Es war ein besonderes Ereignis: Die Jubiläumsmesse des Kirchenchors St. Gertrudis Horstmar anlässlich des 90-jährigen Bestehens stand an. Fünf Lieder dieser Welturaufführung zum Cäcilienfest an Christkönig 2022 wurden speziell zu diesem Anlass geschrieben.

Von Rainer Nixund

Die Kirchenchöre St. Gertrudis und St. Cosmas & Damian Leer sowie die Band aus Solisten bestritten am Samstag eine wunderbare Jubiläumsmesse. Foto: Rainer Nix

Es ist ein Ereignis, das in die Kirchengeschichte der Burgmannsstadt eingehen wird. Am Samstag begleitete der Kirchenchor St. Gertrudis Horstmar seine Jubiläumsmesse „Der Herr ist mein Hirte“ anlässlich des 90-jährigen Bestehens der Gemeinschaft aus engagierten Sängerinnen und Sängern.

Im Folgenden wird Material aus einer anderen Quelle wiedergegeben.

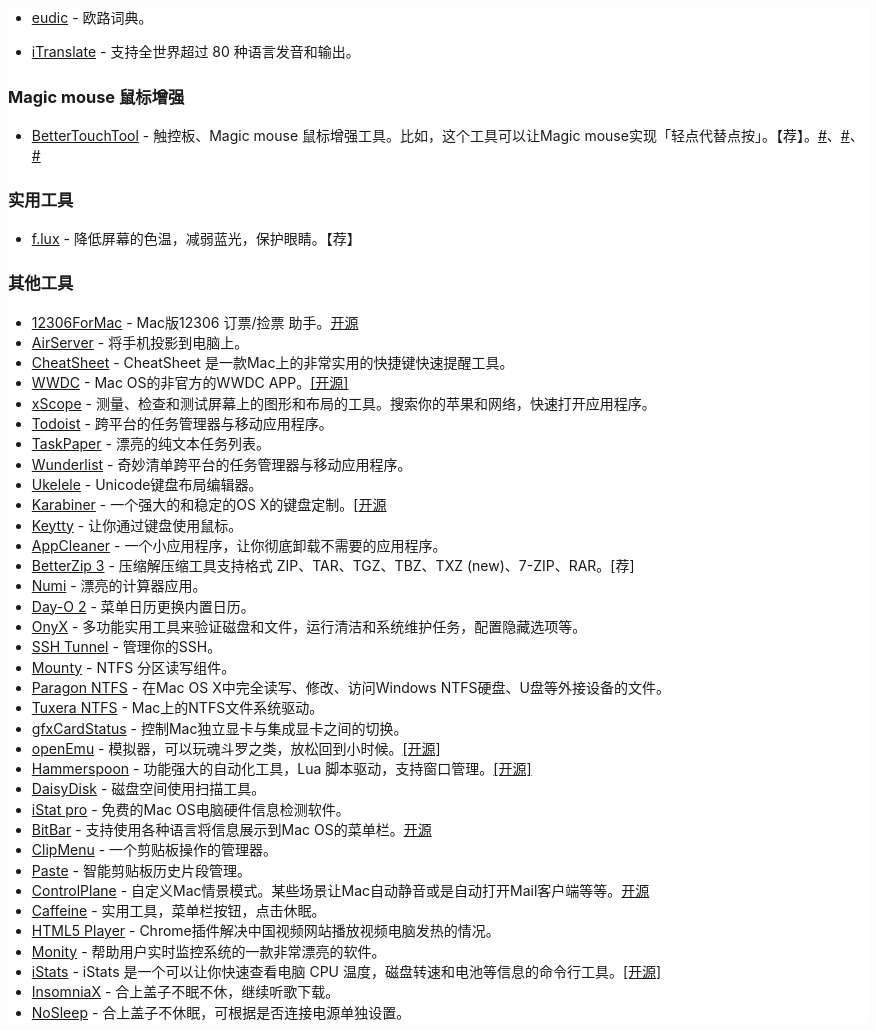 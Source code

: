 * [eudic](http://www.eudic.net/eudic/mac_dictionary.aspx) - 欧路词典。

* [iTranslate](http://www.itranslate.com/) - 支持全世界超过 80 种语言发音和输出。

### Magic mouse 鼠标增强


- [BetterTouchTool](http://www.bettertouchtool.net/) - 触控板、Magic mouse 鼠标增强工具。比如，这个工具可以让Magic mouse实现「轻点代替点按」。【荐】。[#](https://mp.weixin.qq.com/s/A_LP4uQKSVkSNZR5EKEaxA)、[#](https://mp.weixin.qq.com/s/DxvLJRF8nhIJ1z_7E5CuIA)、[#](https://mp.weixin.qq.com/s/DxvLJRF8nhIJ1z_7E5CuIA)


### 实用工具

- [f.lux](https://justgetflux.com/) - 降低屏幕的色温，减弱蓝光，保护眼睛。【荐】

### 其他工具

* [12306ForMac](https://github.com/fancymax/12306ForMac) - Mac版12306 订票/捡票 助手。[开源](https://github.com/fancymax/12306ForMac)
* [AirServer](http://www.airserver.com/Download) - 将手机投影到电脑上。
* [CheatSheet](https://www.mediaatelier.com/CheatSheet/) - CheatSheet 是一款Mac上的非常实用的快捷键快速提醒工具。
* [WWDC](https://github.com/insidegui/WWDC) - Mac OS的非官方的WWDC APP。[[开源]](https://github.com/insidegui/WWDC)
* [xScope](http://xscopeapp.com/) - 测量、检查和测试屏幕上的图形和布局的工具。搜索你的苹果和网络，快速打开应用程序。
* [Todoist](https://todoist.com/mac) - 跨平台的任务管理器与移动应用程序。
* [TaskPaper](https://www.taskpaper.com/) - 漂亮的纯文本任务列表。
* [Wunderlist](https://todoist.com/mac) - 奇妙清单跨平台的任务管理器与移动应用程序。
* [Ukelele](http://scripts.sil.org/ukelele) - Unicode键盘布局编辑器。
* [Karabiner](https://pqrs.org/osx/karabiner/) - 一个强大的和稳定的OS X的键盘定制。[[开源](https://github.com/tekezo/Karabiner)
* [Keytty](http://keytty.com) - 让你通过键盘使用鼠标。
* [AppCleaner](http://freemacsoft.net/appcleaner/) - 一个小应用程序，让你彻底卸载不需要的应用程序。
* [BetterZip 3](https://macitbetter.com/) - 压缩解压缩工具支持格式 ZIP、TAR、TGZ、TBZ、TXZ (new)、7-ZIP、RAR。[荐]
* [Numi](http://numi.io/) - 漂亮的计算器应用。
* [Day-O 2](http://www.shauninman.com/archive/2016/10/20/day_o_2_mac_menu_bar_clock) - 菜单日历更换内置日历。
* [OnyX](http://www.titanium.free.fr/) - 多功能实用工具来验证磁盘和文件，运行清洁和系统维护任务，配置隐藏选项等。
* [SSH Tunnel](https://codinn.com/products/ssh-tunnel/) - 管理你的SSH。
* [Mounty](http://enjoygineering.com/mounty/) - NTFS 分区读写组件。
* [Paragon NTFS](https://www.paragon-software.com/home/ntfs-mac/) - 在Mac OS X中完全读写、修改、访问Windows NTFS硬盘、U盘等外接设备的文件。
* [Tuxera NTFS](http://www.tuxera.com/products/tuxera-ntfs-for-mac/) - Mac上的NTFS文件系统驱动。
* [gfxCardStatus](https://gfx.io/) - 控制Mac独立显卡与集成显卡之间的切换。
* [openEmu](http://openemu.org/) - 模拟器，可以玩魂斗罗之类，放松回到小时候。[[开源]](https://github.com/OpenEmu/OpenEmu)
* [Hammerspoon](http://www.hammerspoon.org/) - 功能强大的自动化工具，Lua 脚本驱动，支持窗口管理。[[开源]](https://github.com/Hammerspoon/hammerspoon)
* [DaisyDisk](https://daisydiskapp.com/) - 磁盘空间使用扫描工具。
* [iStat pro](https://bjango.com/mac/istatmenus/) - 免费的Mac OS电脑硬件信息检测软件。
* [BitBar](https://getbitbar.com/) - 支持使用各种语言将信息展示到Mac OS的菜单栏。[开源](https://github.com/matryer/bitbar)
* [ClipMenu](http://www.clipmenu.com) - 一个剪贴板操作的管理器。
* [Paste](http://pasteapp.me) - 智能剪贴板历史片段管理。
* [ControlPlane](http://www.controlplaneapp.com/) - 自定义Mac情景模式。某些场景让Mac自动静音或是自动打开Mail客户端等等。[开源](https://github.com/dustinrue/ControlPlane)
* [Caffeine](http://lightheadsw.com/caffeine/) - 实用工具，菜单栏按钮，点击休眠。
* [HTML5 Player](http://zythum.sinaapp.com/youkuhtml5playerbookmark/) - Chrome插件解决中国视频网站播放视频电脑发热的情况。
* [Monity](http://www.monityapp.com/) - 帮助用户实时监控系统的一款非常漂亮的软件。
* [iStats](https://github.com/Chris911/iStats) - iStats 是一个可以让你快速查看电脑 CPU 温度，磁盘转速和电池等信息的命令行工具。[[开源]](https://github.com/Chris911/iStats)
* [InsomniaX](https://www.macupdate.com/app/mac/22211/insomniax) - 合上盖子不眠不休，继续听歌下载。
* [NoSleep](https://www.macupdate.com/app/mac/37991/nosleep) - 合上盖子不休眠，可根据是否连接电源单独设置。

Das Einzigartige: Fünf Lieder dieser Welturaufführung zum Cäcilienfest an Christkönig 2022 wurden speziell zu diesem Anlass geschrieben. Sie stammen aus der Feder des Chorleiters Rafael D. Marihart. Ein Meilenstein in der Geschichte des Chores, der innerhalb von neun Jahrzehnten wechselvolle Zeiten erlebte. Er zeigte sich von seiner besten Seite und meisterte die Lieder mit Bravour. Aufgrund der Pandemie musste die Aufführung um zwei Jahre verschoben werden.

Der studierte Wiener Marihart, der seinen Zertifikatskurs für Kirchenmusik an der Kirchenmusikschule des Bistums Münster mit sehr gutem Erfolg bestand, gilt als Perfektionist, dessen Improvisationstalent aber ebenso geachtet wird. Dennoch überlässt er nichts dem Zufall. Darüber hinaus versteht der Dirigent, seine Sängerinnen und Sänger zu motivieren. Die neuen Lieder erscheinen im modernen Gewand und sind rockig-poppig angelegt. Trotzdem hat der Komponist die klassischen Wurzeln sakraler Werke nicht aus den Augen verloren.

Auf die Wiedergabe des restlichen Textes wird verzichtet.